All The Rivers residency I: Pomegranate Collective
Layered collage on an open book spread with German lyrics and sheet music for the song “Dort wo die Zeder,” overlaid by a blue image of marching soldiers playing trumpets and a red image of women dancing in a circle.

Dienstag, 31 März, 2026 - 10:00

All The Rivers residency I: Pomegranate Collective

Abigail Akavia
Wael Toubaji
Danielle Schwartz
Franz Hanemann

★please note: the second residency period with a public sharing will follow July 2026

__________________________________________________________________

the Pomegranate Collective project is concerned with the effect of ideology on the body—with how our bodies have been politically moulded through collective song, choreography, and repeated gestures of symbolic embodiment. We focus on anthems and the pomegranate. Songs, like the fruit, pass through our mouths and throats in an intimate ingestion of cultural meaning.

As individuals from Israel, Syria, and East Germany, our personal and collective biographies were, despite their differences, ideologically shaped in similar ways. In our youth, we all performed in ceremonies meant to cement and reproduce national-cultural identities—militaristic, patriarchal, heteronormative, supremacist. We now explicitly resist these formations, yet their musical and performative apparatuses still have a powerful grip on us; they taste like home. Our work investigates these practices, exposing their consequences on our bodies as well as on other bodies. 

Our collaboration creates a multilingual container in which shared patterns surface across contexts, revealing wider logics of nationalism, colonialism, and folkism.In light of the ongoing ethnic cleansing and genocide in Palestine, and the ongoing expansion of state and colonial violence across the region, it feels urgent to trace affinities between Zionism and German cultural histories, with their own archives of banned songs, inherited shame, and fascist ceremonies.

Our goal is to develop a performance that is also a mode of witnessing: holding together grief with nostalgia, empathy with refusal, critique with the admission of complicity, disgust and anger with fascination and pleasure. We are interested in articulating this dissonance. How can we make sense of a reality in which we are activated by these symbols and practices, even as we recognize their immeasurable and ongoing traumatic effects?

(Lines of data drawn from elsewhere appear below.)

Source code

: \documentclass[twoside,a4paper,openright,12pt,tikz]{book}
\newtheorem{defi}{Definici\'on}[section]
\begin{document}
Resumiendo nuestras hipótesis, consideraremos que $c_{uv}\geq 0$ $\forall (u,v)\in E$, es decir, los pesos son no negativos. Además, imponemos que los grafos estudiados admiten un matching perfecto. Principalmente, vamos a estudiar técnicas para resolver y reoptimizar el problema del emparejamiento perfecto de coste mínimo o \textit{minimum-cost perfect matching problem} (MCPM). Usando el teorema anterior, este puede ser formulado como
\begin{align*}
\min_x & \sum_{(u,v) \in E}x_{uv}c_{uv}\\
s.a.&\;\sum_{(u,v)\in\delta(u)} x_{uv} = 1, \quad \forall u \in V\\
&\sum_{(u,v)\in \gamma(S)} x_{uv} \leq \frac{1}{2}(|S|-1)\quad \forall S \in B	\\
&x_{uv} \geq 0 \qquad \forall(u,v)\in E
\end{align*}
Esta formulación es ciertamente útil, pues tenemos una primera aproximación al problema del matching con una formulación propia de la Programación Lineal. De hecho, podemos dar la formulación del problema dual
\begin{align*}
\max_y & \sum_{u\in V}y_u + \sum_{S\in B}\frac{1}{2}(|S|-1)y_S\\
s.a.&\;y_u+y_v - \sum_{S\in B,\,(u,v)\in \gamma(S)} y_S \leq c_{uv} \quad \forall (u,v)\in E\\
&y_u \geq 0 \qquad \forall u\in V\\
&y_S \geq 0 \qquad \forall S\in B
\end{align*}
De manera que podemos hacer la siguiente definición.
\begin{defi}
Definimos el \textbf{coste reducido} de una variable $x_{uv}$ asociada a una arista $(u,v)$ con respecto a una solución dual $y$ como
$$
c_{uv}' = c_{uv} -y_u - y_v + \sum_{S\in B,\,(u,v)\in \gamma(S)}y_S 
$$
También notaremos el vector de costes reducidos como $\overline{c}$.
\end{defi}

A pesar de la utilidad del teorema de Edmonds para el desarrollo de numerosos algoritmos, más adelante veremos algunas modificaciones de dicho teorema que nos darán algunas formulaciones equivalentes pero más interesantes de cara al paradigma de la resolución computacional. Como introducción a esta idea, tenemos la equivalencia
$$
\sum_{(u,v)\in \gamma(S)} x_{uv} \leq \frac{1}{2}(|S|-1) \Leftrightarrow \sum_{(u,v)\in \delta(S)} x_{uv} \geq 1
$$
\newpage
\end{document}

Our process unfolds through somatic, vocal, and visual exploration. We work with existing songs, gestures, images, choreographies, slogans, actions, and memories, and reframe them through repetition, translation, and disruption, allowing them to resonate and deconstruct. We move forward through experimentation, collective composition, and consent-based practice, allowing the work to emerge collectively rather than from a single author. We aim for a process that can hold contradiction, vulnerability, humor, and refusal, where ethics and care are integral to the artistic method - acknowledging that patterns of domination, silencing, and submission may also appear within our collaboration.